CSI: Miami--'Raising Caine'

By Kristine Huntley
Posted at January 15, 2008 - 9:43 PM GMT

See Also: 'Raising Caine' Episode Guide

Synopsis:

Billionaire philanthropist Bill Winston is found dead in his study by his housekeeper, Pamela Osborne, the victim of a single gunshot wound to the chest. Horatio is shocked to learn that the man's wife is none other than Julia Winston--the mother of his son Kyle. She tells Horatio that she left Kyle with her mother until she could afford to take care of him, but he ended up in foster care before she was able to claim him. She and Bill were only married for two months. The CSIs question Bill's lawyer, Larry Winston, who admits he was outside the door when Bill was killed, waiting for the man to sign some papers for him. When Larry heard the gunshot, he went in, found Bill dead, collected Bill's papers and left--his only priority to get his client's affairs in order. He refuses to tell the CSIs what the papers were for without a warrant. Horatio is distracted by Kyle's impending trial; Assistant State's Attorney Rebecca Nevins is pushing for Kathleen Newberry, the woman who Kyle briefly abducted under duress in "Dangerous Son" to give a testimony that will put Kyle behind bars for a long time. Horatio has decided to petition for custody of Kyle in the wake of Julia's return.

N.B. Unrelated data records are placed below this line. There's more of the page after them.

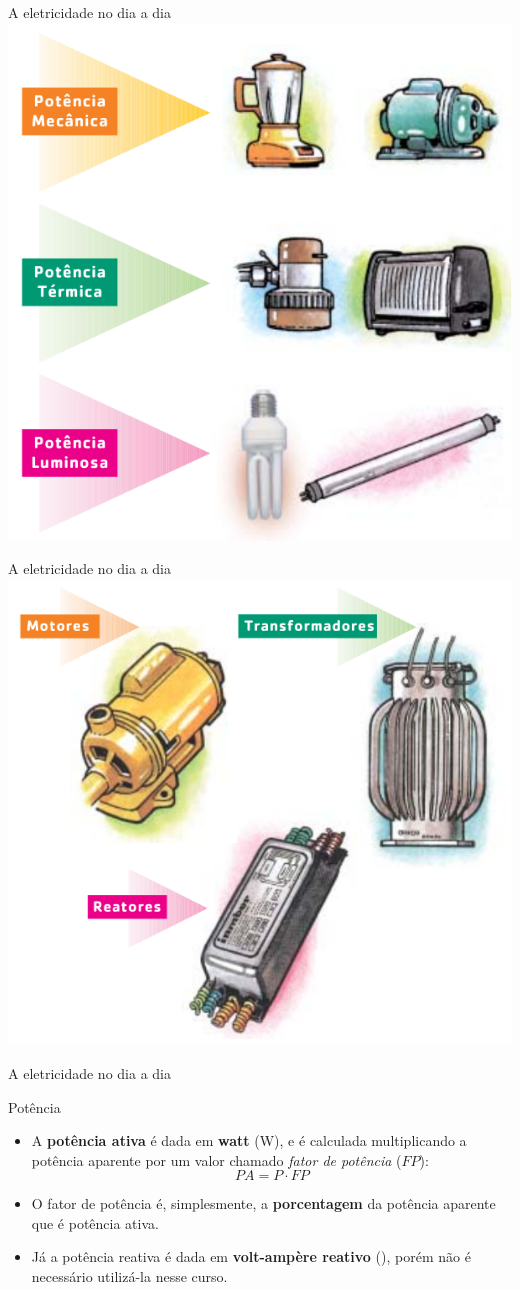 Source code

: \begin{frame}{A eletricidade no dia a dia}
	\centering
	\includegraphics[width=0.65\linewidth]{Figuras/Ch01/fig11}

\end{frame}


\begin{frame}{A eletricidade no dia a dia}
	\centering
	\includegraphics[width=0.7\linewidth]{Figuras/Ch01/fig12}

\end{frame}


\begin{frame}{A eletricidade no dia a dia}
	\begin{block}{Potência}
		\begin{itemize}
			\item A \textbf{potência ativa} é dada em \textbf{watt} (\si{\watt}), e é calculada multiplicando a potência aparente por um valor chamado \textit{fator de potência} ($ FP $):\[ PA=P\cdot FP \]
			\item O fator de potência é, simplesmente, a \textbf{porcentagem} da potência aparente que é potência ativa.
			\item Já a potência reativa é dada em \textbf{volt-ampère reativo} (\si{\var}), porém não é necessário utilizá-la nesse curso.
		\end{itemize}
	\end{block}
\end{frame}


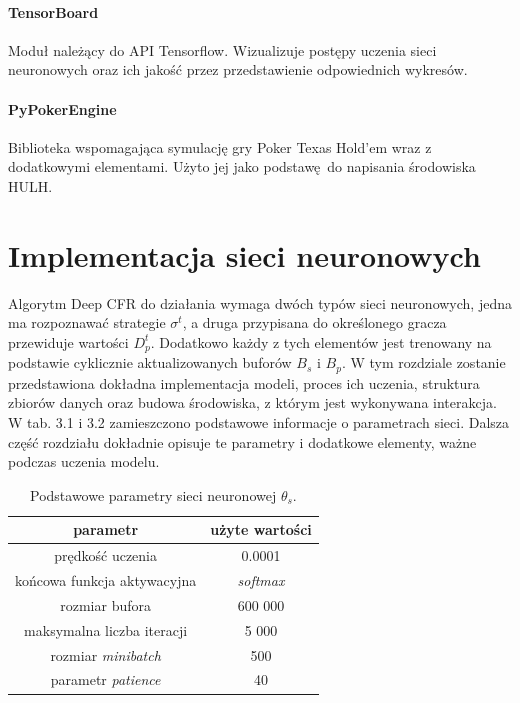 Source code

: \documentclass[12pt,oneside,a4paper]{report}
\begin{document}
\paragraph{TensorBoard}
Moduł należący do API Tensorflow. Wizualizuje postępy uczenia sieci neuronowych oraz ich 
jakość przez przedstawienie odpowiednich wykresów. 


\paragraph{PyPokerEngine}

Biblioteka wspomagająca symulację gry Poker Texas Hold'em wraz z dodatkowymi elementami.
Użyto jej jako podstawę do napisania środowiska HULH.

\section{Implementacja sieci neuronowych}

Algorytm Deep CFR do działania wymaga dwóch typów sieci neuronowych, jedna ma rozpoznawać strategie
$\sigma^{t}$, a
druga przypisana do określonego gracza przewiduje wartości $D_{p}^{t}$. 
Dodatkowo każdy z tych elementów
jest trenowany na podstawie cyklicznie aktualizowanych buforów $B_{s}$ i $B_{p}$. W tym rozdziale zostanie
przedstawiona dokładna implementacja modeli, proces ich uczenia, struktura zbiorów danych oraz
budowa środowiska, z którym jest wykonywana interakcja. W tab. 3.1 i 3.2 zamieszczono podstawowe 
informacje
o parametrach sieci. Dalsza część rozdziału dokładnie opisuje te parametry i dodatkowe elementy, ważne podczas
uczenia modelu.

\vspace{1cm}
\begin{table}[h!]
\centering
\caption{Podstawowe parametry sieci neuronowej $\theta_{s}$.}
\begin{tabular}{|c|c| }
   \hline
   parametr & użyte wartości \\
    \hline
   prędkość uczenia & 0.0001 \\
   \hline
   końcowa funkcja aktywacyjna & \emph{softmax} \\
   \hline
   rozmiar bufora & 600 000 \\
   \hline
   maksymalna liczba iteracji & 5 000 \\
   \hline
   rozmiar \emph{minibatch} &  500\\
   \hline
   parametr \emph{patience} &  40\\
   \hline
\end{tabular}
\end{table}
\end{document}
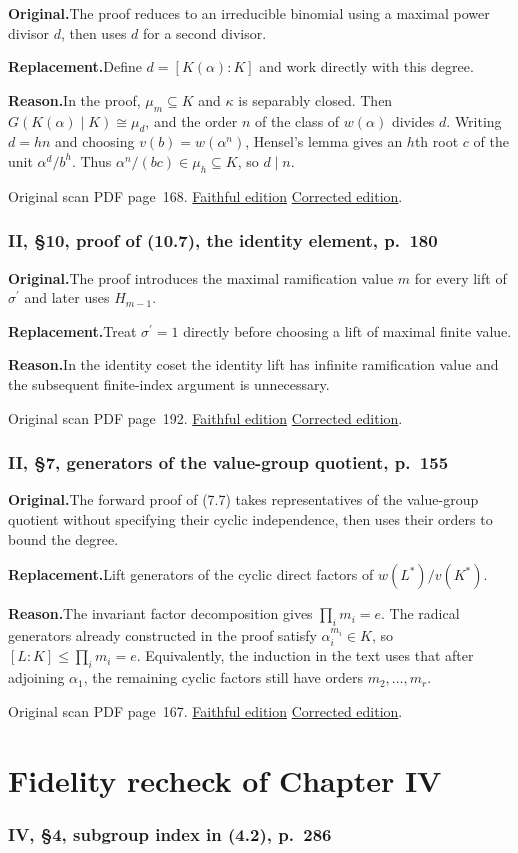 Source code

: \documentclass[11pt,a4paper]{article}
\newcommand{\original}{\par\smallskip\noindent\textbf{Original.}\enspace}
\newcommand{\replacement}{\par\smallskip\noindent\textbf{Replacement.}\enspace}
\newcommand{\reason}{\par\smallskip\noindent\textbf{Reason.}\enspace}
\newcommand{\editionlink}[3]{\href{#1\#errata.#2}{#3}}
\newcommand{\location}[2]{%
  \par\smallskip\noindent Original scan PDF page~#2.\enspace
  \editionlink{Neukirch_Faithful.pdf}{#1}{Faithful edition}
  \quad\editionlink{Neukirch_Corrected.pdf}{#1}{Corrected edition}.}
\begin{document}
\original The proof reduces to an irreducible binomial using a maximal power divisor $d$, then uses $d$ for a second divisor.
\replacement Define $d=[K(\alpha):K]$ and work directly with this degree.
\reason In the proof, $\mu_m\subseteq K$ and $\kappa$ is separably closed. Then $G(K(\alpha)\mid K)\cong\mu_d$, and the order $n$ of the class of $w(\alpha)$ divides $d$. Writing $d=hn$ and choosing $v(b)=w(\alpha^n)$, Hensel\textquoteright{}s lemma gives an $h$th root $c$ of the unit $\alpha^d/b^h$. Thus $\alpha^n/(bc)\in\mu_h\subseteq K$, so $d\mid n$.
\location{193}{168}

\setcounter{section}{193}
\section{II, \S10, proof of (10.7), the identity element, p.~180}\label{errata:item:194}

\original The proof introduces the maximal ramification value $m$ for every lift of $\sigma^{\prime}$ and later uses $H_{m-1}$.
\replacement Treat $\sigma^{\prime}=1$ directly before choosing a lift of maximal finite value.
\reason In the identity coset the identity lift has infinite ramification value and the subsequent finite-index argument is unnecessary.
\location{194}{192}

\setcounter{section}{216}
\section{II, \S7, generators of the value-group quotient, p.~155}\label{errata:item:217}

\original The forward proof of (7.7) takes representatives of the value-group quotient without specifying their cyclic independence, then uses their orders to bound the degree.
\replacement Lift generators of the cyclic direct factors of $w(L^*)/v(K^*)$.
\reason The invariant factor decomposition gives $\prod_i m_i=e$. The radical generators already constructed in the proof satisfy $\alpha_i^{m_i}\in K$, so $[L:K]\le\prod_i m_i=e$. Equivalently, the induction in the text uses that after adjoining $\alpha_1$, the remaining cyclic factors still have orders $m_2,\ldots,m_r$.
\location{217}{167}

\part{Fidelity recheck of Chapter IV}
\setcounter{section}{194}
\section{IV, \S4, subgroup index in (4.2), p.~286}\label{errata:item:195}
\end{document}
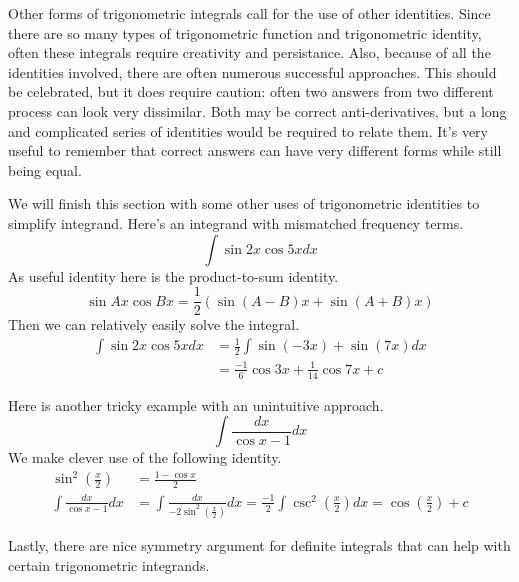 \documentclass[fleqn]{report}
\begin{document}
Other forms of trigonometric integrals call for the use of
other identities. Since there are so many types of
trigonometric function and trigonometric identity, often these
integrals require creativity and persistance. Also, because of
all the identities involved, there are often numerous
successful approaches. This should be celebrated, but it does
require caution: often two answers from two different process
can look very dissimilar. Both may be correct
anti-derivatives, but a long and complicated series of
identities would be required to relate them. It's very useful
to remember that correct answers can have very different forms
while still being equal.

\begin{example}
We will finish this section with some other uses of
trigonometric identities to simplify integrand. Here's an
integrand with mismatched frequency terms.
\begin{equation*}
\int \sin 2x \cos 5x dx 
\end{equation*}
As useful identity here is the product-to-sum identity. 
\begin{equation*}
\sin Ax \cos Bx = \frac{1}{2} \left( \sin (A-B)x + \sin (A+B)x
\right) 
\end{equation*}
Then we can relatively easily solve the integral.
\begin{align*}
\int \sin 2x \cos 5x dx & = \frac{1}{2} \int \sin (-3x) + \sin
(7x) dx \\
 & = \frac{-1}{6} \cos 3x + \frac{1}{14} \cos 7x + c
\end{align*}
\end{example}

\begin{example}
Here is another tricky example with an unintuitive approach.
\begin{equation*}
\int \frac{dx}{\cos x - 1} dx 
\end{equation*}
We make clever use of the following identity.
\begin{align*}
\sin^2 \left(\frac{x}{2} \right) & = \frac{1-\cos x}{2} \\
\int \frac{dx}{\cos x - 1} dx & = \int \frac{dx}{ -2\sin^2 \left(
\frac{x}{2} \right) } dx = \frac{-1}{2} \int \csc^2 \left(
\frac{x}{2} \right) dx = \cos \left( \frac{x}{2} \right) + c
\end{align*}
\end{example}

Lastly, there are nice symmetry argument for definite
integrals that can help with certain trigonometric integrands.
\end{document}
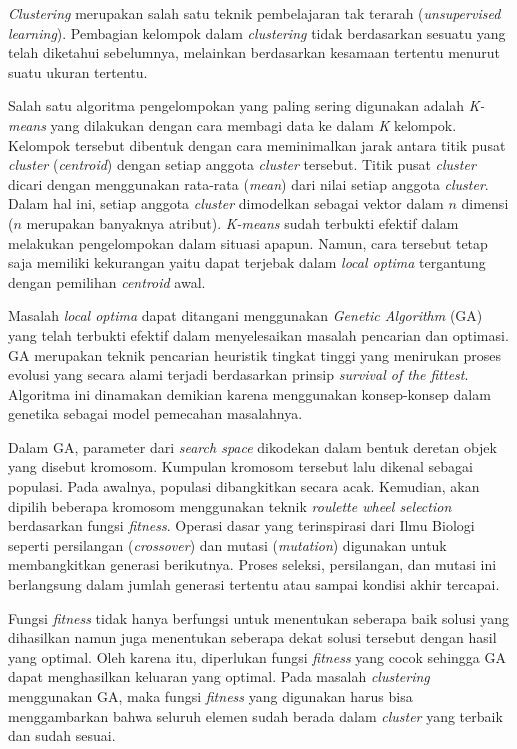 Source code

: \documentclass[a4paper,twoside]{article}
\begin{document}
\textit{Clustering} merupakan salah satu teknik pembelajaran tak terarah (\textit{unsupervised learning}). Pembagian kelompok dalam \textit{clustering} tidak berdasarkan sesuatu yang telah diketahui sebelumnya, melainkan berdasarkan kesamaan tertentu menurut suatu ukuran tertentu.

Salah satu algoritma pengelompokan yang paling sering digunakan adalah \textit{K-means} yang dilakukan dengan cara membagi data ke dalam \textit{K} kelompok. Kelompok tersebut dibentuk dengan cara meminimalkan jarak antara titik pusat \textit{cluster} (\textit{centroid}) dengan setiap anggota \textit{cluster} tersebut. Titik pusat \textit{cluster} dicari dengan menggunakan rata-rata (\textit{mean}) dari nilai setiap anggota \textit{cluster}. Dalam hal ini, setiap anggota \textit{cluster} dimodelkan sebagai vektor dalam $n$ dimensi ($n$ merupakan banyaknya atribut). \textit{K-means} sudah terbukti efektif dalam melakukan pengelompokan  dalam situasi apapun. Namun, cara tersebut tetap saja memiliki kekurangan yaitu dapat terjebak dalam \textit{local optima} tergantung dengan pemilihan \textit{centroid} awal.

Masalah \textit{local optima} dapat ditangani menggunakan \textit{Genetic Algorithm} (GA) yang telah terbukti efektif dalam menyelesaikan masalah pencarian dan optimasi. GA merupakan teknik pencarian heuristik tingkat tinggi yang menirukan proses evolusi yang secara alami terjadi berdasarkan prinsip \textit{survival of the fittest}. Algoritma ini dinamakan demikian karena menggunakan konsep-konsep dalam genetika sebagai model pemecahan masalahnya. 

Dalam GA, parameter dari \textit{search space} dikodekan dalam bentuk deretan objek yang disebut kromosom. Kumpulan kromosom tersebut lalu dikenal sebagai populasi. Pada awalnya, populasi dibangkitkan secara acak. Kemudian, akan dipilih beberapa kromosom menggunakan teknik \textit{roulette wheel selection} berdasarkan fungsi \textit{fitness}. Operasi dasar yang terinspirasi dari Ilmu Biologi seperti persilangan (\textit{crossover}) dan mutasi (\textit{mutation}) digunakan untuk membangkitkan generasi berikutnya. Proses seleksi, persilangan, dan mutasi ini berlangsung dalam jumlah generasi tertentu atau sampai kondisi akhir tercapai.

Fungsi \textit{fitness} tidak hanya berfungsi untuk menentukan seberapa baik solusi yang dihasilkan namun juga menentukan seberapa dekat solusi tersebut dengan hasil yang optimal. Oleh karena itu, diperlukan fungsi \textit{fitness} yang cocok sehingga GA dapat menghasilkan keluaran yang optimal. Pada masalah \textit{clustering} menggunakan GA, maka fungsi \textit{fitness} yang digunakan harus bisa menggambarkan bahwa seluruh elemen sudah berada dalam \textit{cluster} yang terbaik dan sudah sesuai.
\end{document}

When Alexx theorizes that Bill was shot from below based on the bullet's path in his body, Delko and Calleigh find a wine cellar beneath Bill's study. Hair and blood found on a vent in the ceiling lead the CSIs to Rob Mason, who insists he was just trying to get insider tips from spying on Bill. His hands test negative for GSR. The CSIs finally obtain their warrant for the papers Bill's lawyers have, and they're surprised to learn they're annulment papers. Bill was seeking an annulment from Julia on the basis of fraud; she used five different identities over fifteen years. When they discover a lipstick smudge on the papers, they realize Julia has seen them. Horatio goes to speak with Julia, and Tripp discovers a gun in a hidden compartment in her car. She's taken into custody, but prints on the gun prove to match Rob Mason, not Julia. The CSIs find GSR in his pockets where he wiped his hands, and Rob tells them that Julia blackmailed him into killing her husband after she learned he was using a fake identity. Calleigh is skeptical and points out there's no physical evidence tying Julia to the crime, which forces the CSIs to release her.

Kyle's trial hits a standstill when Kathleen Newberry is nowhere to be found. Horatio's team finds evidence at her house that she left in a hurry, and a currency band suggests she was paid off to do so. Trace left behind from the bag proves to be cleaning solvent for marble floors, leading the CSIs to suggest Julia and Pamela Osborne. Julia doesn't deny paying Kathleen off. Without Kathleen, the judge dismisses the charges against Kyle and the boy is free. He chooses to go with Julia, who has also petitioned for custody, rather than Horatio. Calleigh has tracked Kathleen's car through a Sunpass toll device and decides with Delko to find her. As Julia drives off with Kyle, Kathleen wakes up in her car, duct-taped to the wheel as the car sinks into a lake....

Analysis:

Can I call foul? How can the last episode of CSI: Miami completed before the writers strike end on a cliffhanger? I had a bad feeling when Calleigh stated that she had a bad feeling about Kathleen Newberry hightailing it out of town, one that was reinforced by the fact that the episode had fewer than ten minutes left. Sure enough as Julia Winston is carting Kyle off, we see Kathleen wake up in her car, hands duct-taped to the wheel just as its plunging into a lake. Since it seems apparent that Julia paid Kathleen off, is it safe to assume that she also is behind the attempt to kill her? Or is someone framing Julia now? It could be a while before we find out.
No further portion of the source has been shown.